BEGIN Data for this task

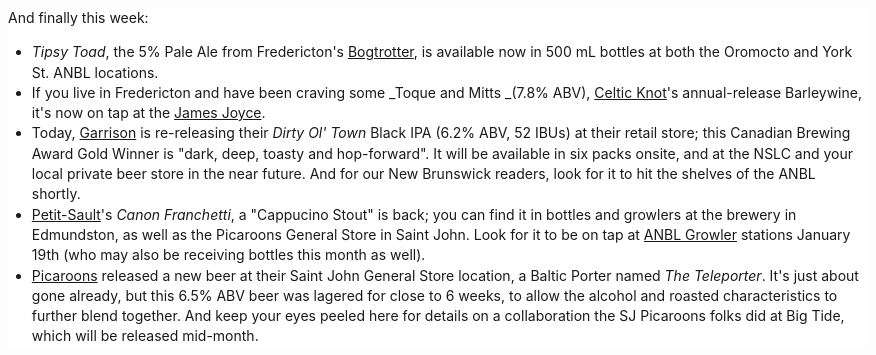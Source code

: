 And finally this week:

- _Tipsy Toad_, the 5% Pale Ale from Fredericton's [Bogtrotter](https://www.facebook.com/BogtrotterCraftBrewery/), is available now in 500 mL bottles at both the Oromocto and York St. ANBL locations.
- If you live in Fredericton and have been craving some _Toque and Mitts _(7.8% ABV), [Celtic Knot](https://www.facebook.com/CelticKnotBrewing)'s annual-release Barleywine, it's now on tap at the [James Joyce](https://www.facebook.com/The-James-Joyce-Pub-187205728006725/?fref=ts).
- Today, [Garrison](http://www.garrisonbrewing.com/) is re-releasing their _Dirty Ol' Town_ Black IPA (6.2% ABV, 52 IBUs) at their retail store; this Canadian Brewing Award Gold Winner is "dark, deep, toasty and hop-forward". It will be available in six packs onsite, and at the NSLC and your local private beer store in the near future. And for our New Brunswick readers, look for it to hit the shelves of the ANBL shortly.
- [Petit-Sault](http://petitsault.com/en/)'s _Canon Franchetti_, a "Cappucino Stout" is back; you can find it in bottles and growlers at the brewery in Edmundston, as well as the Picaroons General Store in Saint John. Look for it to be on tap at [ANBL Growler](http://www.nbliquor.com/documents/growler.pdf) stations January 19th (who may also be receiving bottles this month as well).
- [Picaroons](http://picaroons.ca/) released a new beer at their Saint John General Store location, a Baltic Porter named _The Teleporter_. It's just about gone already, but this 6.5% ABV beer was lagered for close to 6 weeks, to allow the alcohol and roasted characteristics to further blend together. And keep your eyes peeled here for details on a collaboration the SJ Picaroons folks did at Big Tide, which will be released mid-month.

END Data for this task

## Exercise
Make a list of all lines in the data that contain "month".

## Expected output
- [Petit-Sault](http://petitsault.com/en/)'s _Canon Franchetti_, a "Cappucino Stout" is back; you can find it in bottles and growlers at the brewery in Edmundston, as well as the Picaroons General Store in Saint John. Look for it to be on tap at [ANBL Growler](http://www.nbliquor.com/documents/growler.pdf) stations January 19th (who may also be receiving bottles this month as well).
- [Picaroons](http://picaroons.ca/) released a new beer at their Saint John General Store location, a Baltic Porter named _The Teleporter_. It's just about gone already, but this 6.5% ABV beer was lagered for close to 6 weeks, to allow the alcohol and roasted characteristics to further blend together. And keep your eyes peeled here for details on a collaboration the SJ Picaroons folks did at Big Tide, which will be released mid-month.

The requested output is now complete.